A party, upon reasonable notice to other parties and all persons affected thereby, may apply for an order compelling discovery. The motion must include a certification that the movant has in good faith conferred or attempted to confer with the person or party failing to make discovery in an effort to obtain it without court action.
M.R.C.P. 37(a) (emphasis added). At trial, the Tisdales argued that SCRMC should have contacted them to seek responses for discovery. However, our supreme court has held in instances when "[the defendant] did not file a motion to compel [the plaintiff's] responses to its outstanding discovery does not weigh in [the plaintiff's] favor, as the test regarding a clear record of delay focuses on a plaintiff's conduct, not on the defendant's efforts to prod a dilatory plaintiff into action." Manning v. King's Daughters Med. Ctr., 138 So.3d 109, 116 (¶21) (Miss. 2014).
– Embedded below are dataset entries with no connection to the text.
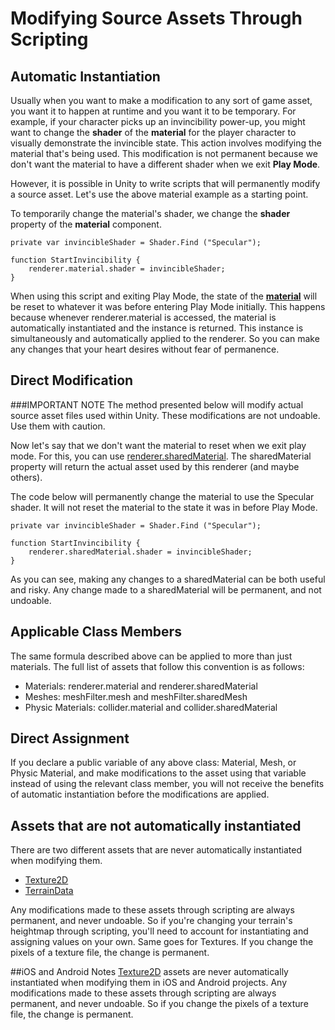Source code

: Modifying Source Assets Through Scripting
=========================================


Automatic Instantiation
-----------------------

Usually when you want to make a modification to any sort of game asset, you want it to happen at runtime and you want it to be temporary. For example, if your character picks up an invincibility power-up, you might want to change the __shader__ of the __material__ for the player character to visually demonstrate the invincible state. This action involves modifying the material that's being used. This modification is not permanent because we don't want the material to have a different shader when we exit __Play Mode__.

However, it is possible in Unity to write scripts that will permanently modify a source asset. Let's use the above material example as a starting point.

To temporarily change the material's shader, we change the __shader__ property of the __material__ component.

	private var invincibleShader = Shader.Find ("Specular");

	function StartInvincibility {
		renderer.material.shader = invincibleShader;
	}

When using this script and exiting Play Mode, the state of the __[material](ScriptRef:Material.html)__ will be reset to whatever it was before entering Play Mode initially. This happens because whenever renderer.material is accessed, the material is automatically instantiated and the instance is returned. This instance is simultaneously and automatically applied to the renderer. So you can make any changes that your heart desires without fear of permanence.


Direct Modification
-------------------


###IMPORTANT NOTE
The method presented below will modify actual source asset files used within Unity. These modifications are not undoable. Use them with caution.

Now let's say that we don't want the material to reset when we exit play mode. For this, you can use [renderer.sharedMaterial](ScriptRef:Renderer-sharedMaterial.html). The sharedMaterial property will return the actual asset used by this renderer (and maybe others).

The code below will permanently change the material to use the Specular shader. It will not reset the material to the state it was in before Play Mode.

	private var invincibleShader = Shader.Find ("Specular");

	function StartInvincibility {
		renderer.sharedMaterial.shader = invincibleShader;
	}

As you can see, making any changes to a sharedMaterial can be both useful and risky. Any change made to a sharedMaterial will be permanent, and not undoable.


Applicable Class Members
------------------------


The same formula described above can be applied to more than just materials. The full list of assets that follow this convention is as follows:


* Materials: renderer.material and renderer.sharedMaterial
* Meshes: meshFilter.mesh and meshFilter.sharedMesh
* Physic Materials: collider.material and collider.sharedMaterial


Direct Assignment
-----------------


If you declare a public variable of any above class: Material, Mesh, or Physic Material, and make modifications to the asset using that variable instead of using the relevant class member, you will not receive the benefits of automatic instantiation before the modifications are applied.

Assets that are not automatically instantiated
----------------------------------------------

There are two different assets that are never automatically instantiated when modifying them.

* [Texture2D](ScriptRef:Texture2D.html)
* [TerrainData](ScriptRef:TerrainData.html)

Any modifications made to these assets through scripting are always permanent, and never undoable. So if you're changing your terrain's heightmap through scripting, you'll need to account for instantiating and assigning values on your own. Same goes for Textures. If you change the pixels of a texture file, the change is permanent.

##iOS and Android Notes 
[Texture2D](ScriptRef:Texture2D.html) assets are never automatically instantiated when modifying them in iOS and Android projects. Any modifications made to these assets through scripting are always permanent, and never undoable. So if you change the pixels of a texture file, the change is permanent.
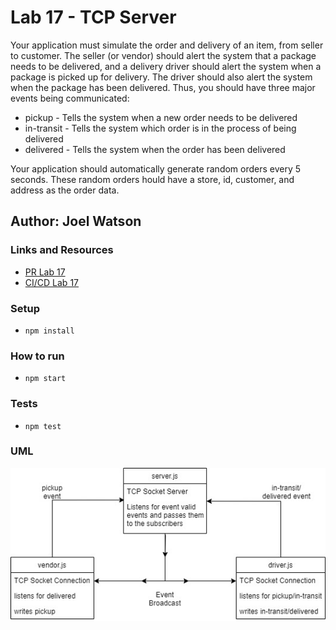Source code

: # Lab 17 - TCP Server

Your application must simulate the order and delivery of an item, from seller to customer. The seller (or vendor) should alert the system that a package needs to be delivered, and a delivery driver should alert the system when a package is picked up for delivery. The driver should also alert the system when the package has been delivered. Thus, you should have three major events being communicated:

- pickup - Tells the system when a new order needs to be delivered
- in-transit - Tells the system which order is in the process of being delivered
- delivered - Tells the system when the order has been delivered

Your application should automatically generate random orders every 5 seconds. These random orders hould have a store, id, customer, and address as the order data.

## Author: Joel Watson

### Links and Resources

- [PR Lab 17](https://github.com/401-advanced-javascript-joel/tcp-server/pull/1)
- [CI/CD Lab 17](https://github.com/401-advanced-javascript-joel/tcp-server/pull/1/checks)

### Setup

- `npm install`

### How to run

- `npm start`

### Tests

- `npm test`

### UML

![UML 17](https://raw.githubusercontent.com/401-advanced-javascript-joel/tcp-server/master/assets/lab-17-uml.jpg)
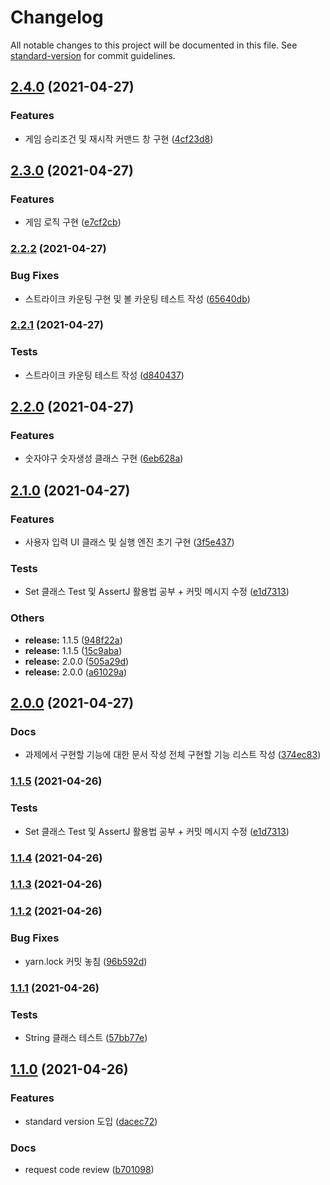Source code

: # Changelog

All notable changes to this project will be documented in this file. See [standard-version](https://github.com/conventional-changelog/standard-version) for commit guidelines.

## [2.4.0](https://github.com/frostnight/java-baseball-precourse/compare/v2.3.0...v2.4.0) (2021-04-27)


### Features

* 게임 승리조건 및 재시작 커맨드 창 구현 ([4cf23d8](https://github.com/frostnight/java-baseball-precourse/commit/4cf23d817fbf386dbb2c676f8f1a4900103761f5))

## [2.3.0](https://github.com/frostnight/java-baseball-precourse/compare/v2.2.2...v2.3.0) (2021-04-27)


### Features

* 게임 로직 구현 ([e7cf2cb](https://github.com/frostnight/java-baseball-precourse/commit/e7cf2cb27f5fa38261ef859d82d40312ff02b18f))

### [2.2.2](https://github.com/frostnight/java-baseball-precourse/compare/v2.2.1...v2.2.2) (2021-04-27)


### Bug Fixes

* 스트라이크 카운팅 구현 및 볼 카운팅 테스트 작성 ([65640db](https://github.com/frostnight/java-baseball-precourse/commit/65640dba5ae2285de43da2cb2b399d4994efe292))

### [2.2.1](https://github.com/frostnight/java-baseball-precourse/compare/v2.2.0...v2.2.1) (2021-04-27)


### Tests

* 스트라이크 카운팅 테스트 작성 ([d840437](https://github.com/frostnight/java-baseball-precourse/commit/d8404373811d507feec51ba53ecde05db8462220))

## [2.2.0](https://github.com/frostnight/java-baseball-precourse/compare/v2.1.0...v2.2.0) (2021-04-27)


### Features

* 숫자야구 숫자생성 클래스 구현 ([6eb628a](https://github.com/frostnight/java-baseball-precourse/commit/6eb628abdb83ab4f3b19812265e7d6cf59b113eb))

## [2.1.0](https://github.com/frostnight/java-baseball-precourse/compare/v1.1.4...v2.1.0) (2021-04-27)


### Features

* 사용자 입력 UI 클래스 및 실행 엔진 초기 구현 ([3f5e437](https://github.com/frostnight/java-baseball-precourse/commit/3f5e437c142917692b9e345c520fcecc40b07974))


### Tests

* Set 클래스 Test 및 AssertJ 활용법 공부 + 커밋 메시지 수정 ([e1d7313](https://github.com/frostnight/java-baseball-precourse/commit/e1d7313e11d34bfd8968662e1a19451c1ad89824))


### Others

* **release:** 1.1.5 ([948f22a](https://github.com/frostnight/java-baseball-precourse/commit/948f22a6b097bbac50534d911579cbb585fb0e0b))
* **release:** 1.1.5 ([15c9aba](https://github.com/frostnight/java-baseball-precourse/commit/15c9aba8bce9caf5224c3748d6453064b9266b98))
* **release:** 2.0.0 ([505a29d](https://github.com/frostnight/java-baseball-precourse/commit/505a29d6c6f26b31995fcc1c7c7ccf6344051cac))
* **release:** 2.0.0 ([a61029a](https://github.com/frostnight/java-baseball-precourse/commit/a61029a0e570c0e01925fafe299be051da073cf3))

## [2.0.0](https://github.com/frostnight/java-baseball-precourse/compare/v1.1.4...v2.0.0) (2021-04-27)

### Docs

* 과제에서 구현할 기능에 대한 문서 작성 전체 구현할 기능 리스트
  작성 ([374ec83](https://github.com/frostnight/java-baseball-precourse/commit/e9213f65b27a10b78eecc9418f5c8e43e97bc3c1))

### [1.1.5](https://github.com/frostnight/java-baseball-precourse/compare/v1.1.4...v1.1.5) (2021-04-26)

### Tests

* Set 클래스 Test 및 AssertJ 활용법 공부 + 커밋 메시지
  수정 ([e1d7313](https://github.com/frostnight/java-baseball-precourse/commit/e1d7313e11d34bfd8968662e1a19451c1ad89824))

### [1.1.4](https://github.com/frostnight/java-baseball-precourse/compare/v1.1.3...v1.1.4) (2021-04-26)

### [1.1.3](https://github.com/frostnight/java-baseball-precourse/compare/v1.1.2...v1.1.3) (2021-04-26)

### [1.1.2](https://github.com/frostnight/java-baseball-precourse/compare/v1.1.1...v1.1.2) (2021-04-26)

### Bug Fixes

* yarn.lock 커밋
  놓침 ([96b592d](https://github.com/frostnight/java-baseball-precourse/commit/96b592d52fda936d2959b9a2a344791315d6a192))

### [1.1.1](https://github.com/frostnight/java-baseball-precourse/compare/v1.1.0...v1.1.1) (2021-04-26)

### Tests

* String 클래스
  테스트 ([57bb77e](https://github.com/frostnight/java-baseball-precourse/commit/57bb77ef708faf6b3dfe7660b83d76bffb293131))

## [1.1.0](https://github.com/frostnight/java-baseball-precourse/compare/v1.0.1...v1.1.0) (2021-04-26)

### Features

* standard version
  도입 ([dacec72](https://github.com/frostnight/java-baseball-precourse/commit/dacec72b459b23cc9852c9d44fe138c02829c960))

### Docs

* request code
  review ([b701098](https://github.com/frostnight/java-baseball-precourse/commit/b701098b068810a5fa5af1d6087f13a1626e7a8c))
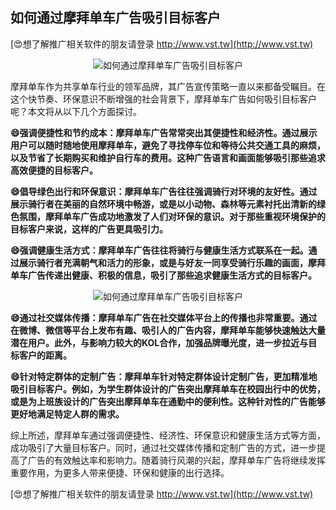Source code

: ## **如何通过摩拜单车广告吸引目标客户**

[😍想了解推广相关软件的朋友请登录 http://www.vst.tw](http://www.vst.tw)

 <center><img src="https://vst.tw/MP4/tuiguang/png/2.png" alt="如何通过摩拜单车广告吸引目标客户"></center>

摩拜单车作为共享单车行业的领军品牌，其广告宣传策略一直以来都备受瞩目。在这个快节奏、环保意识不断增强的社会背景下，摩拜单车广告如何吸引目标客户呢？本文将从以下几个方面探讨。

**😄强调便捷性和节约成本：摩拜单车广告常常突出其便捷性和经济性。通过展示用户可以随时随地使用摩拜单车，避免了寻找停车位和等待公共交通工具的麻烦，以及节省了长期购买和维护自行车的费用。这种广告语言和画面能够吸引那些追求高效便捷的目标客户。**

**😄倡导绿色出行和环保意识：摩拜单车广告往往强调骑行对环境的友好性。通过展示骑行者在美丽的自然环境中畅游，或是以小动物、森林等元素衬托出清新的绿色氛围，摩拜单车广告成功地激发了人们对环保的意识。对于那些重视环境保护的目标客户来说，这样的广告更具吸引力。**

**😄强调健康生活方式：摩拜单车广告往往将骑行与健康生活方式联系在一起。通过展示骑行者充满朝气和活力的形象，或是与好友一同享受骑行乐趣的画面，摩拜单车广告传递出健康、积极的信息，吸引了那些追求健康生活方式的目标客户。**

 <center><img src="https://vst.tw/MP4/tuiguang/png/8.png" alt="如何通过摩拜单车广告吸引目标客户"></center>

**😄通过社交媒体传播：摩拜单车广告在社交媒体平台上的传播也非常重要。通过在微博、微信等平台上发布有趣、吸引人的广告内容，摩拜单车能够快速触达大量潜在用户。此外，与影响力较大的KOL合作，加强品牌曝光度，进一步拉近与目标客户的距离。**

**😄针对特定群体的定制广告：摩拜单车针对特定群体设计定制广告，更加精准地吸引目标客户。例如，为学生群体设计的广告突出摩拜单车在校园出行中的优势，或是为上班族设计的广告突出摩拜单车在通勤中的便利性。这种针对性的广告能够更好地满足特定人群的需求。**

综上所述，摩拜单车通过强调便捷性、经济性、环保意识和健康生活方式等方面，成功吸引了大量目标客户。同时，通过社交媒体传播和定制广告的方式，进一步提高了广告的有效触达率和影响力。随着骑行风潮的兴起，摩拜单车广告将继续发挥重要作用，为更多人带来便捷、环保和健康的出行选择。

[😍想了解推广相关软件的朋友请登录 http://www.vst.tw](http://www.vst.tw)



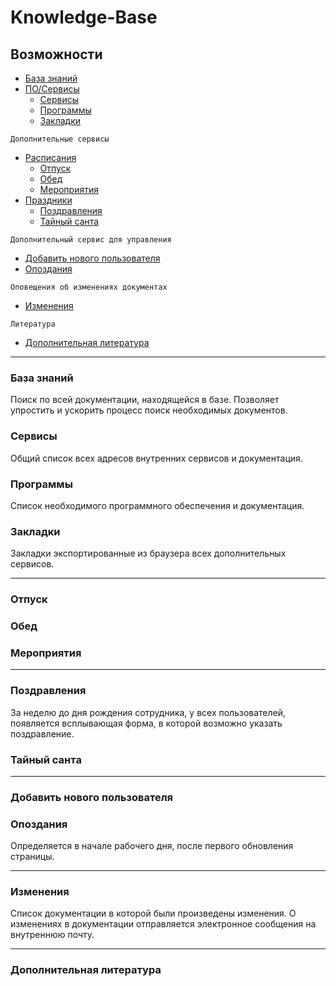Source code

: # Knowledge-Base

## Возможности
- [База знаний](#content-1)
- [ПО/Сервисы](#content-2)
    - [Сервисы](#content-3)
    - [Программы](#content-4)
    - [Закладки](#content-5)
    
`Дополнительные сервисы`

- [Расписания](#content-6)
    - [Отпуск](#content-7)
    - [Обед](#content-8)
    - [Мероприятия](#content-9)
- [Праздники](#content-10)
    - [Поздравления](#content-11)
    - [Тайный санта](#content-12)
    
`Дополнительный сервис для управления`

- [Добавить нового пользователя](#content-13)
- [Опоздания](#content-14)

`Оповещения об изменениях документах`

- [Изменения](#content-15)

`Литература`

- [Дополнительная литература](#content-16)

***

### <a name="sample-1"></a> База знаний
Поиск по всей документации, находящейся в базе. Позволяет упростить и ускорить процесс поиск необходимых документов.

### <a name="sample-3"></a> Сервисы
Общий список всех адресов внутренних сервисов и документация.

### <a name="sample-4"></a> Программы
Список необходимого программного обеспечения и документация.

### <a name="sample-5"></a> Закладки
Закладки экспортированные из браузера всех дополнительных сервисов.

***

### <a name="sample-7"></a> Отпуск

### <a name="sample-8"></a> Обед

### <a name="sample-9"></a> Мероприятия

***

### <a name="sample-11"></a> Поздравления
За неделю до дня рождения сотрудника, у всех пользователей, появляется всплывающая форма, в которой возможно указать поздравление.

### <a name="sample-12"></a> Тайный санта

***

### <a name="sample-13"></a> Добавить нового пользователя

### <a name="sample-14"></a> Опоздания
Определяется в начале рабочего дня, после первого обновления страницы.

***

### <a name="sample-15"></a> Изменения
Список документации в которой были произведены изменения. О изменениях в документации отправляется электронное сообщения на внутреннюю почту.

***

### <a name="sample-15"></a> Дополнительная литература

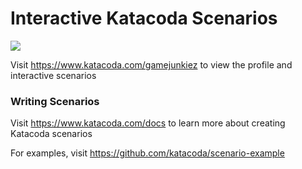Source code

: # Interactive Katacoda Scenarios

[![](http://shields.katacoda.com/katacoda/gamejunkiez/count.svg)](https://www.katacoda.com/gamejunkiez "Get your profile on Katacoda.com")

Visit https://www.katacoda.com/gamejunkiez to view the profile and interactive scenarios

### Writing Scenarios
Visit https://www.katacoda.com/docs to learn more about creating Katacoda scenarios

For examples, visit https://github.com/katacoda/scenario-example
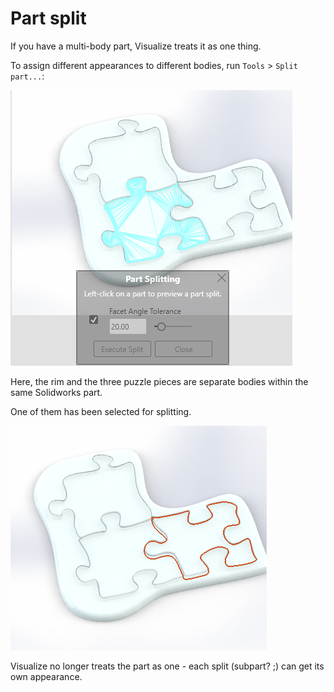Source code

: # Part split

If you have a multi-body part, Visualize treats it as one thing.

To assign different appearances to different bodies, run `Tools` > `Split part...`:

![](.images/part-splitting.png)

Here, the rim and the three puzzle pieces are separate bodies within the same Solidworks part.

One of them has been selected for splitting.

![](.images/part-split-result.png)

Visualize no longer treats the part as one - each split (subpart? ;) can get its own appearance.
According to Rule 37, SCRMC could have applied, but was not required to, for an order compelling discovery from the Tisdales because the determination of delay is based on the plaintiff's conduct, not the efforts of the defendant to get the plaintiffs to respond. Thus, the circuit court correctly applied Rule 41 pursuant to SCRMC's motion to dismiss.

II. Rule 41

¶10. Rule 41(b) of the Mississippi Rules of Civil Procedure states that "[f]or failure of the plaintiff to prosecute or to comply with these rules or any order of court, a defendant may move for dismissal of an action or of any claim against him." M.R.C.P. 41(b). Our supreme court has held that a Rule 41(b) dismissal may be upheld "when there is: (1) a record of dilatory or contumacious conduct by the plaintiff; and (2) a finding by this Court that lesser sanctions would not serve the interests of justice. Additional 'aggravating factors' or actual prejudice may bolster the case for dismissal, but are not requirements." Holder v. Orange Grove Med. Specs. P.A., 54 So.3d 192, 197 (¶18) (Miss. 2010).

A. Clear Record of Delay

¶11. The first prong for a Rule 41(b) dismissal is that there must be a record of dilatory or contumacious conduct by the plaintiff. However, our supreme court has held that "[w]hen there is a clear record of delay, no showing of contumacious conduct is necessary," and "'delay alone may suffice' for a dismissal pursuant to Rule 41(b)." Id. at 199 (¶¶25-27). In this case, the circuit court judge correctly found the Tisdales' period of inactivity was a clear record of delay.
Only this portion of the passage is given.